We decide to go Friday after school.  We are both excited!  Gonna head to the Mall and walk around, eat at the food court, hit our favorite stores, Jessies are of course American Eagle, Aeropostle, Buckle, Claires, Ulta….mine are Barnes/Noble, CjBanks, Ulta, Payless….;) So we jump in the van, all talkative and hyper…singing along to the radio…making the plans as to where to go first, when to eat, etc.  We find a strategic place to park…and we’re off!

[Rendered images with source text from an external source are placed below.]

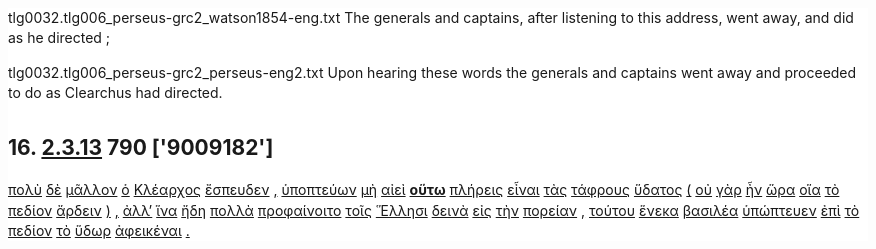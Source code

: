 
tlg0032.tlg006_perseus-grc2_watson1854-eng.txt The generals and captains, after listening to this address, went away, and did as he directed ; 

tlg0032.tlg006_perseus-grc2_perseus-eng2.txt Upon hearing these words the generals and captains went away and proceeded to do as Clearchus had directed. 

## 16. [2.3.13](https://beyond-translation.perseus.org/reader/urn:cts:greekLit:tlg0032.tlg006.perseus-grc2:2.3.13?mode=syntax-trees) 790 ['9009182']
[πολὺ](https://atlas-test.fly.dev/morphology/lemmas/?lang=grc&q=πολύς "πολύς a-s---na- much, many") [δὲ](https://atlas-test.fly.dev/morphology/lemmas/?lang=grc&q=δέ "δέ b-------- but") [μᾶλλον](https://atlas-test.fly.dev/morphology/lemmas/?lang=grc&q=μάλα "μάλα d-------c very, very much, exceedingly") [ὁ](https://atlas-test.fly.dev/morphology/lemmas/?lang=grc&q=ὁ "ὁ l-s---mn- the") [Κλέαρχος](https://atlas-test.fly.dev/morphology/lemmas/?lang=grc&q=Κλέαρχος "Κλέαρχος n-s---mn- Clearchus") [ἔσπευδεν](https://atlas-test.fly.dev/morphology/lemmas/?lang=grc&q=σπεύδω "σπεύδω v3siia--- to set a-going, to urge on, hasten, quicken") [,](https://atlas-test.fly.dev/morphology/lemmas/?lang=grc&q=, ", u-------- NoDef") [ὑποπτεύων](https://atlas-test.fly.dev/morphology/lemmas/?lang=grc&q=ὑποπτεύω "ὑποπτεύω v-sppamn- to be suspicious") [μὴ](https://atlas-test.fly.dev/morphology/lemmas/?lang=grc&q=μή "μή d-------- not") [αἰεὶ](https://atlas-test.fly.dev/morphology/lemmas/?lang=grc&q=ἀεί "ἀεί d-------- always, for ever") **[οὕτω](https://atlas-test.fly.dev/morphology/lemmas/?lang=grc&q=οὕτως "οὕτως d-------- so, in this manner")** [πλήρεις](https://atlas-test.fly.dev/morphology/lemmas/?lang=grc&q=πλήρης "πλήρης a-p---fa- filled") [εἶναι](https://atlas-test.fly.dev/morphology/lemmas/?lang=grc&q=εἰμί "εἰμί v--pna--- to be") [τὰς](https://atlas-test.fly.dev/morphology/lemmas/?lang=grc&q=ὁ "ὁ l-p---fa- the") [τάφρους](https://atlas-test.fly.dev/morphology/lemmas/?lang=grc&q=τάφρος "τάφρος n-p---fa- a ditch, trench") [ὕδατος](https://atlas-test.fly.dev/morphology/lemmas/?lang=grc&q=ὕδωρ "ὕδωρ n-s---ng- water") [(](https://atlas-test.fly.dev/morphology/lemmas/?lang=grc&q=̔ "̔ u-------- NoDef") [οὐ](https://atlas-test.fly.dev/morphology/lemmas/?lang=grc&q=οὐ "οὐ d-------- not") [γὰρ](https://atlas-test.fly.dev/morphology/lemmas/?lang=grc&q=γάρ "γάρ d-------- for") [ἦν](https://atlas-test.fly.dev/morphology/lemmas/?lang=grc&q=εἰμί "εἰμί v3siia--- to be") [ὥρα](https://atlas-test.fly.dev/morphology/lemmas/?lang=grc&q=ὥρα "ὥρα n-s---fn- [sacrificial victim]") [οἵα](https://atlas-test.fly.dev/morphology/lemmas/?lang=grc&q=οἷος "οἷος p-s---fn- (such a kind) as; for οἷός τε see οἷος III.2") [τὸ](https://atlas-test.fly.dev/morphology/lemmas/?lang=grc&q=ὁ "ὁ l-s---na- the") [πεδίον](https://atlas-test.fly.dev/morphology/lemmas/?lang=grc&q=πεδίον "πεδίον n-s---na- a plain") [ἄρδειν](https://atlas-test.fly.dev/morphology/lemmas/?lang=grc&q=ἄρδω "ἄρδω v--pna--- to water") [)](https://atlas-test.fly.dev/morphology/lemmas/?lang=grc&q=̓ "̓ u-------- NoDef") [,](https://atlas-test.fly.dev/morphology/lemmas/?lang=grc&q=, ", u-------- NoDef") [ἀλλ’](https://atlas-test.fly.dev/morphology/lemmas/?lang=grc&q=ἀλλά "ἀλλά b-------- otherwise, but") [ἵνα](https://atlas-test.fly.dev/morphology/lemmas/?lang=grc&q=ἵνα "ἵνα c-------- in order that (conj.); where (rel. adv.)") [ἤδη](https://atlas-test.fly.dev/morphology/lemmas/?lang=grc&q=ἤδη "ἤδη d-------- already") [πολλὰ](https://atlas-test.fly.dev/morphology/lemmas/?lang=grc&q=πολύς "πολύς a-p---na- much, many") [προφαίνοιτο](https://atlas-test.fly.dev/morphology/lemmas/?lang=grc&q=προφαίνω "προφαίνω v3spoe--- to bring forth, bring to light, shew forth, manifest, display") [τοῖς](https://atlas-test.fly.dev/morphology/lemmas/?lang=grc&q=ὁ "ὁ l-p---md- the") [Ἕλλησι](https://atlas-test.fly.dev/morphology/lemmas/?lang=grc&q=Ἕλλην "Ἕλλην n-p---md- Hellen; Greek") [δεινὰ](https://atlas-test.fly.dev/morphology/lemmas/?lang=grc&q=δεινός "δεινός a-p---na- fearful, terrible, dread, dire") [εἰς](https://atlas-test.fly.dev/morphology/lemmas/?lang=grc&q=εἰς "εἰς r-------- into, to c. acc.") [τὴν](https://atlas-test.fly.dev/morphology/lemmas/?lang=grc&q=ὁ "ὁ l-s---fa- the") [πορείαν](https://atlas-test.fly.dev/morphology/lemmas/?lang=grc&q=πορεία "πορεία n-s---fa- a walking, mode of walking") [,](https://atlas-test.fly.dev/morphology/lemmas/?lang=grc&q=, ", u-------- NoDef") [τούτου](https://atlas-test.fly.dev/morphology/lemmas/?lang=grc&q=οὗτος "οὗτος a-s---ng- this; that") [ἕνεκα](https://atlas-test.fly.dev/morphology/lemmas/?lang=grc&q=ἕνεκα "ἕνεκα r-------- on account of, for the sake of, because of, for") [βασιλέα](https://atlas-test.fly.dev/morphology/lemmas/?lang=grc&q=βασιλεύς "βασιλεύς n-s---ma- a king, chief") [ὑπώπτευεν](https://atlas-test.fly.dev/morphology/lemmas/?lang=grc&q=ὑποπτεύω "ὑποπτεύω v3siia--- to be suspicious") [ἐπὶ](https://atlas-test.fly.dev/morphology/lemmas/?lang=grc&q=ἐπί "ἐπί r-------- on, upon with gen., dat., and acc.") [τὸ](https://atlas-test.fly.dev/morphology/lemmas/?lang=grc&q=ὁ "ὁ l-s---na- the") [πεδίον](https://atlas-test.fly.dev/morphology/lemmas/?lang=grc&q=πεδίον "πεδίον n-s---na- a plain") [τὸ](https://atlas-test.fly.dev/morphology/lemmas/?lang=grc&q=ὁ "ὁ l-s---na- the") [ὕδωρ](https://atlas-test.fly.dev/morphology/lemmas/?lang=grc&q=ὕδωρ "ὕδωρ n-s---na- water") [ἀφεικέναι](https://atlas-test.fly.dev/morphology/lemmas/?lang=grc&q=ἀφίημι "ἀφίημι v--rna--- to send forth, discharge") [.](https://atlas-test.fly.dev/morphology/lemmas/?lang=grc&q=. ". u-------- NoDef")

Now we both know that with my physical limitations, I can only walk for so long before the pain gets unbearable.  So we try go where we know I can find a place to sit if need be….we also know from past experience that by the end of this fun event, I will be near tears with pain…but I think we hope each time that it won’t be as bad each time…but, of course it is.  So, we go to the shoe store first…we saw some really cute flip flops…but decided to head to the other stores and come back for them on the way leaving.  Hit the next store…Cjbanks…again, I saw a really cute outfit I liked, but was still peppy and we decided to go on to the other stores and get that outfit on the way out.  Big mistake.

We then head off to Ulta…we spent quite a bit of time in there messin around with all the makeup and perfumes and stuff…this is where the pain started ripping into my gutt.  So, after making our purchases we head over to eat…so I can sit.  I got my second wind…sort of…and we headed to AE.  Now of course this store is great….the tshirts and polos alone can take Jess hours to choose from…and she had to try them on….but the pain in my gutt is getting worse and worse.  The pain pills are not working.  I sit on the couch while she is in the dressing room…thank God for their couches!  By this time I am sweating profusely…I sweat like a hog when I am in that much pain…I’m sure people think I am about to have  a heart attack or something…lol.

I tell Jess, we have to speed up the process…feeling like I am dissappointing her in the process.  We make our purchases and head to Aeropostle…there is no place for me to sit in that store…so I am wondering around, trying to ignore the fact that it feels like Freddy Kruger is sharpening his finger blades on my intestines…sweat pouring off my head…tryin to look blase’, while Jess is in the fitting room.  It’s getting hard for me to remain standing…I am getting irritable.  Poor Jess comes out of the dressing room and I am being abrupt, “is that what you want? Let’s go now”….we check out….I find a bench, sit down.  Jess is getting stressed, because I am getting stressed…we begin to snap at each other.

We decide to try to make it to Claires…of course there are 5000 people in that tiny little store…I manage to remain calm while we found some earrings and some hair do dads…but again..I am not pleasant…I am crabby and sweaty and about to burst into tears because my evening out with my daughter is getting ruined by pain.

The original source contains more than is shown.